那小吏愣了一下,然后回头望了魏昭一眼,半晌才道:“小姐,此处可是诏狱,可不是您闺房,说话还是收着点好。”
魏昭摇头:“有什么可收着的?你们知道她没犯罪还抓人?还打什么杀威棒?真不怕惹出什么事故?”
小吏笑着摇摇头,并未答话,一副不与魏昭一般见识的模样。
一行人又走到了本层最末尾,这层楼末尾却与上一层不大一样。
此层末尾没有像上一次那样,只是有一层寻常铁门与几个普通军士把守。反而是在门口上用铁链吊了一栋高约三米的铁包边闸门,而守卫的军士也是有足足十几位之多。

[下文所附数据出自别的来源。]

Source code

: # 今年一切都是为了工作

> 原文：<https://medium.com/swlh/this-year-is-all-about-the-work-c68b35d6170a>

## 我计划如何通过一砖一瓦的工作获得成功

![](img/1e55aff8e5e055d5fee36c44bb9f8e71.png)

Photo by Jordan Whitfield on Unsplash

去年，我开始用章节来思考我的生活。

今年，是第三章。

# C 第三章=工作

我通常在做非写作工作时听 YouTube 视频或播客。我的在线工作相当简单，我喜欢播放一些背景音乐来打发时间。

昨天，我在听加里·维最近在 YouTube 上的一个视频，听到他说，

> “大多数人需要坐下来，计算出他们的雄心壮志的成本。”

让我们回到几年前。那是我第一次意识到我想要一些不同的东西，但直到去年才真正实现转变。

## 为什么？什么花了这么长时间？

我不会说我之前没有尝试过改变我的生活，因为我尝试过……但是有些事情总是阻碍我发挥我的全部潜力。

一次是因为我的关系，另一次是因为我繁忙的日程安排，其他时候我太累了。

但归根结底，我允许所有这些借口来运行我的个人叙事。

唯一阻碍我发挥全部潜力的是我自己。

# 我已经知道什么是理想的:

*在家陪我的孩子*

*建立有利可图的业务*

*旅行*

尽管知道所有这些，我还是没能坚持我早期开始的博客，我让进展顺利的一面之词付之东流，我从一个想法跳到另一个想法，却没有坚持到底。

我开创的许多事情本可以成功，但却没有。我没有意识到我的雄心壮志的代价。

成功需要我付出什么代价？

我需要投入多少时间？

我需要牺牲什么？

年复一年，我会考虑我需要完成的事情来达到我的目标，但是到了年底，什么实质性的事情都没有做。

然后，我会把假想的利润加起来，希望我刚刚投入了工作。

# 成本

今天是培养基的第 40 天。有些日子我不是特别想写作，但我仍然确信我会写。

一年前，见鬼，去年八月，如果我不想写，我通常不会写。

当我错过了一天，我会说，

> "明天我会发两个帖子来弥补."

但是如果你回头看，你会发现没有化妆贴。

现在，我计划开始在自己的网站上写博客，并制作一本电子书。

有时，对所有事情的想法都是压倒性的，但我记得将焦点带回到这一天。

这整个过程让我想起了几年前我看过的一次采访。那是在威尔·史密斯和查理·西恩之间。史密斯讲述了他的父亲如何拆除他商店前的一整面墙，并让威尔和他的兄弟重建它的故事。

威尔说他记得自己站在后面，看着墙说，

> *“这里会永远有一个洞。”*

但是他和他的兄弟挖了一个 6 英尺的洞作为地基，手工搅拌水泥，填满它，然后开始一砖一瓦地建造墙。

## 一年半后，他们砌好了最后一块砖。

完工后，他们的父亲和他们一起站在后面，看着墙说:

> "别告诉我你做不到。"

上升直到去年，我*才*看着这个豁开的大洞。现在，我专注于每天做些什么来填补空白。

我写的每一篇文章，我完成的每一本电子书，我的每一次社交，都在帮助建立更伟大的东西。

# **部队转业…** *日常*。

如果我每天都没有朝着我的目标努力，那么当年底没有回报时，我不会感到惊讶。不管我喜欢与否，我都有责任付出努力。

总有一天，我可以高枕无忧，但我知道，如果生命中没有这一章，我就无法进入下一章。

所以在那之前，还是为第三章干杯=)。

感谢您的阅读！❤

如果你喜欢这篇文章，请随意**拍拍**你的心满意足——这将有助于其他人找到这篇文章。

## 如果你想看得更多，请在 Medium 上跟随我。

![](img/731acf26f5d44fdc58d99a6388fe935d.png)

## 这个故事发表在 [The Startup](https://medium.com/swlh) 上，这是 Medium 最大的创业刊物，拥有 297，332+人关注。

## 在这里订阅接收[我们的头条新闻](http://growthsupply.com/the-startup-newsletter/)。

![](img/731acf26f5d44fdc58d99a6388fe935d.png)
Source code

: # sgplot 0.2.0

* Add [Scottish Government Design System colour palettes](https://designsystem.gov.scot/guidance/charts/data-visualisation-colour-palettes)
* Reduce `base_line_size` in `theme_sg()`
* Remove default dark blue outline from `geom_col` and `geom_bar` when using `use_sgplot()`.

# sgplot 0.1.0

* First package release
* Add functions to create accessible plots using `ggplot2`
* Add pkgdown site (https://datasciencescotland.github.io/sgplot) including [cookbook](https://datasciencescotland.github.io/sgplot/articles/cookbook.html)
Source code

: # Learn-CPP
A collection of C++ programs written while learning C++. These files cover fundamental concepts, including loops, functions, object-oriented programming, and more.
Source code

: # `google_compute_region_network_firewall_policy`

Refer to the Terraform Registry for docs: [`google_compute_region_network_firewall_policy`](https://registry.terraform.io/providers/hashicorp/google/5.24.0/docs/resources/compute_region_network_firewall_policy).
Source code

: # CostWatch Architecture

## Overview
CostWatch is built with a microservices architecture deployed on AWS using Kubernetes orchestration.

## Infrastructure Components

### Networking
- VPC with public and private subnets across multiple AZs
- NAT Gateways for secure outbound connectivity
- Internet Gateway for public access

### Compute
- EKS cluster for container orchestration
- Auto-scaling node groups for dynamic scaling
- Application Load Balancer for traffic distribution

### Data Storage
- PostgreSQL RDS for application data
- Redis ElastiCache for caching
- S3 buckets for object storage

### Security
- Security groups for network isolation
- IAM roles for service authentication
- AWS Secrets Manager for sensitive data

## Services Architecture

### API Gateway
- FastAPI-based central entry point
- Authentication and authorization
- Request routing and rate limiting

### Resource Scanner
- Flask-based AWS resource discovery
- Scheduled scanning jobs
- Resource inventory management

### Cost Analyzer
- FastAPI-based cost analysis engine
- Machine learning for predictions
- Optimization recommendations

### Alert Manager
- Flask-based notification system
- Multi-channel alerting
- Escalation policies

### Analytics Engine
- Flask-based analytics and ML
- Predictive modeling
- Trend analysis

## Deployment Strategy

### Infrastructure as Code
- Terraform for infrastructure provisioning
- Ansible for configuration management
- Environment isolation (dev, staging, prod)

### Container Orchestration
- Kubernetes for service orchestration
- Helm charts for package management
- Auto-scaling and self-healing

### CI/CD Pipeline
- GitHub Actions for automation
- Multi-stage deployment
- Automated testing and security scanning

见有人到来,领头的小旗官赶紧上前拱手:“李兄,敢问身后两位来此出有甚公干?”
小吏拱手,回头对云舒道:“还请亲事将提举大人的牌子予他们看看。”
云舒点头,将那块牌子亮出,小旗官也无多余言语,往边上退了几步,将路让了开来。
这一路上,每下一层,便会有一道检查。
虽说有了鹿凊的牌子,一路上也算得上畅通无阻,可总归是耽误工夫。
几人过了检查,魏昭忍不住问道:“这地下监牢,每一层都有关隘检查?不嫌麻烦?”
小吏笑道:“若是平时,别说关隘处的例行检查,就是在此处走两步,都会有巡逻军士前来盘问。只是这几日外头差遣实在是有些多,这诏狱内人手有些不够使唤罢了。”
魏昭点了点头,诏狱这种地方,守卫森严些也是无可厚非的。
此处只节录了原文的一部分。